**Problem to work on**
Whenever a line in the data below includes the string "million", copy it out.

BEGIN

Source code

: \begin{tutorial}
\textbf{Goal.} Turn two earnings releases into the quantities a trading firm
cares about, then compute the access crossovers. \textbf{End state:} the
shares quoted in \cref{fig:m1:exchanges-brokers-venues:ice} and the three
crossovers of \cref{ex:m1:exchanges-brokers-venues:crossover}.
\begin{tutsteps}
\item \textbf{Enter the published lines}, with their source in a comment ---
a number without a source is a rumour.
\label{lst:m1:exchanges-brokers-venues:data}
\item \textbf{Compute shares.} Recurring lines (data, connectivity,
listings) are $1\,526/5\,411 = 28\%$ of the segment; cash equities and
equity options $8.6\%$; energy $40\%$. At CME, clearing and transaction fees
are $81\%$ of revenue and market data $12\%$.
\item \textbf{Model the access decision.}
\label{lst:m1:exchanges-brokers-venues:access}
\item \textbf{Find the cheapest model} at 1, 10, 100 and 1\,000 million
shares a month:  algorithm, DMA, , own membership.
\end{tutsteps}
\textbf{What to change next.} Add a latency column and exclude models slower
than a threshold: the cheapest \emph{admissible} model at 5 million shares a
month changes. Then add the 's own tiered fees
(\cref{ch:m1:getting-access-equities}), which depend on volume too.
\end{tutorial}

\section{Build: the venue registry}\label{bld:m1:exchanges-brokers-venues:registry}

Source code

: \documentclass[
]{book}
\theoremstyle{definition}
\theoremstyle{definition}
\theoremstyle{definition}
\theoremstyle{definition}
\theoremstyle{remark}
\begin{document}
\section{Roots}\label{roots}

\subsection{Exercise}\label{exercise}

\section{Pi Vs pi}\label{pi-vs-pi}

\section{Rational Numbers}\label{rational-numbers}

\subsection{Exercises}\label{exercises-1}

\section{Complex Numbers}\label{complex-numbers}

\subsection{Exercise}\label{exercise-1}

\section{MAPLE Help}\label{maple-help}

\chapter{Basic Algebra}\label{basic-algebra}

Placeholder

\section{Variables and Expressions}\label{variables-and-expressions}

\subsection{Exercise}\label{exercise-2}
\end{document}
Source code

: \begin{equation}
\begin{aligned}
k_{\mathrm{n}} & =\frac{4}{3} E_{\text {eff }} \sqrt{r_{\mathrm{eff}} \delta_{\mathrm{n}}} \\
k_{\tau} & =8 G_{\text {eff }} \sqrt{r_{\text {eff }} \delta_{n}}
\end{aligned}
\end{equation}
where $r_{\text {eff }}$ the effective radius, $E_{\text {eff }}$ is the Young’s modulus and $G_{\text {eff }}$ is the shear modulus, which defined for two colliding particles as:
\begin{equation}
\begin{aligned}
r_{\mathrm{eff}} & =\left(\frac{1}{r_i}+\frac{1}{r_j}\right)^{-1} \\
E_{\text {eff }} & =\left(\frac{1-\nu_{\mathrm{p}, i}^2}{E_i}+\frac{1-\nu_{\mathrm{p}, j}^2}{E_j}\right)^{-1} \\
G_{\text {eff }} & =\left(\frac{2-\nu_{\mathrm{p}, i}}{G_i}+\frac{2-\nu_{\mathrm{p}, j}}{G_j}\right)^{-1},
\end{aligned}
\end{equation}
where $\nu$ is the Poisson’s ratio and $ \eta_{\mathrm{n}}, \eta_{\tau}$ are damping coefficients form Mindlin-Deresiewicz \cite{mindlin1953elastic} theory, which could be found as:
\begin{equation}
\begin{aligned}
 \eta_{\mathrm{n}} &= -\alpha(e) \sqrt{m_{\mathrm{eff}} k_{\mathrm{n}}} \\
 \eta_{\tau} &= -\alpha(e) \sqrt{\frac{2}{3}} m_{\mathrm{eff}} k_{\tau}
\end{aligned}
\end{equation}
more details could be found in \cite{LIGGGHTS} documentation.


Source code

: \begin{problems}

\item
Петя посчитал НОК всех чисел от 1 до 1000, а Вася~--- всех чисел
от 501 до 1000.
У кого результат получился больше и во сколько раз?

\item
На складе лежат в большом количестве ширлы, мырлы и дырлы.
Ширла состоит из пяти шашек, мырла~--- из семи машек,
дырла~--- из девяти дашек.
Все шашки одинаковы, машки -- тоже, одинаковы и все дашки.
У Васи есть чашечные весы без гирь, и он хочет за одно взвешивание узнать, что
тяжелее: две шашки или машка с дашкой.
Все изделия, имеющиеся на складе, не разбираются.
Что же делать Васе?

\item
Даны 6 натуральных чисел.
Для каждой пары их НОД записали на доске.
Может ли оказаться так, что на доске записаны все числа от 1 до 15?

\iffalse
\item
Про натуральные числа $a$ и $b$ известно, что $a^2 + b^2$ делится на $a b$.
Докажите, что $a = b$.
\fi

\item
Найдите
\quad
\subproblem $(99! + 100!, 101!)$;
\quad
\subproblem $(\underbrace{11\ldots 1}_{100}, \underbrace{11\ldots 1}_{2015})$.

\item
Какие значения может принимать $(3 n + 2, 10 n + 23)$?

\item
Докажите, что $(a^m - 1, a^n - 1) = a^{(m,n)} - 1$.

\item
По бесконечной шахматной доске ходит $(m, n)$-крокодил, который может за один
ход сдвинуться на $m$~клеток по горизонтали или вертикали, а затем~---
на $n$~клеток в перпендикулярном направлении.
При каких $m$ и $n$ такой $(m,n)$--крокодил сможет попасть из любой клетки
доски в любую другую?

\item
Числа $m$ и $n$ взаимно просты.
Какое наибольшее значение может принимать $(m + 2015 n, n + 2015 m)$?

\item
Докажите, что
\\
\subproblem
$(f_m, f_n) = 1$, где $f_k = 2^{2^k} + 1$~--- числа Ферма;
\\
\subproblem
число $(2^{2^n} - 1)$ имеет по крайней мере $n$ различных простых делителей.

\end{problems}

END
BEGIN

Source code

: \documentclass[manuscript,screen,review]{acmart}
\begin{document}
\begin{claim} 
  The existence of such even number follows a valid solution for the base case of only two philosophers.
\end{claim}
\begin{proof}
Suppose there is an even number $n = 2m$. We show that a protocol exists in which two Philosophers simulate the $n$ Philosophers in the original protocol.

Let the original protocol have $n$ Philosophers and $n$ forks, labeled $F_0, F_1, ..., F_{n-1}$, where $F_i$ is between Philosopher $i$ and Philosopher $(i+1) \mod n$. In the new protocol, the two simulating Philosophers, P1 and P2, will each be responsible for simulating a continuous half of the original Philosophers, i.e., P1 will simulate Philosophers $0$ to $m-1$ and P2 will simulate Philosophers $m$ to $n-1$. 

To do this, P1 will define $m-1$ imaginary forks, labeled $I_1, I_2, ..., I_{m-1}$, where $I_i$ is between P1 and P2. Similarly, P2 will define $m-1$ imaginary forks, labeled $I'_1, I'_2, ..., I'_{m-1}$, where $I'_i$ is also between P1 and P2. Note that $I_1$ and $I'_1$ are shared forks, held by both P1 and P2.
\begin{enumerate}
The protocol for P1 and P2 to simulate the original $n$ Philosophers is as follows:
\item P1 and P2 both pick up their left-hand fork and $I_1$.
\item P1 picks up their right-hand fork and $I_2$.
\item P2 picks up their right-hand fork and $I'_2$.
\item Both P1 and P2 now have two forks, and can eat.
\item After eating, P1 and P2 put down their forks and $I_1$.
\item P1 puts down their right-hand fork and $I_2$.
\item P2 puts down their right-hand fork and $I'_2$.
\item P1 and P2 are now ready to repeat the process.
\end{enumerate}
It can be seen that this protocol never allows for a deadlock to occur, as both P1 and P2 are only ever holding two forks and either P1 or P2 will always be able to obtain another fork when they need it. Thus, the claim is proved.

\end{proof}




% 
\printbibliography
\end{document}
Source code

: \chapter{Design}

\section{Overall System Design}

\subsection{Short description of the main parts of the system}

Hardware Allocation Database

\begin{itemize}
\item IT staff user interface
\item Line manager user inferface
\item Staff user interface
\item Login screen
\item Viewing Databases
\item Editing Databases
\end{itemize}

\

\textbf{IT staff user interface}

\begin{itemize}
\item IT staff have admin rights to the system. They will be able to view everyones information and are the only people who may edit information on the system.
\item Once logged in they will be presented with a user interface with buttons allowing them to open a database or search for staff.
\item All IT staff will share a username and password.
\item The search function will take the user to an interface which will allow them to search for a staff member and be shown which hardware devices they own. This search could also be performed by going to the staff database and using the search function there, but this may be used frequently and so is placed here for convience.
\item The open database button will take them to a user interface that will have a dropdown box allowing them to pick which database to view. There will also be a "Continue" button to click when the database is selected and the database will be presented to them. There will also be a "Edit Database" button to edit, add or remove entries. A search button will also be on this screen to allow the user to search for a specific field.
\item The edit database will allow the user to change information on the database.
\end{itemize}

END

**Output of the task**
\item \textbf{Find the cheapest model} at 1, 10, 100 and 1\,000 million
than a threshold: the cheapest \emph{admissible} model at 5 million shares a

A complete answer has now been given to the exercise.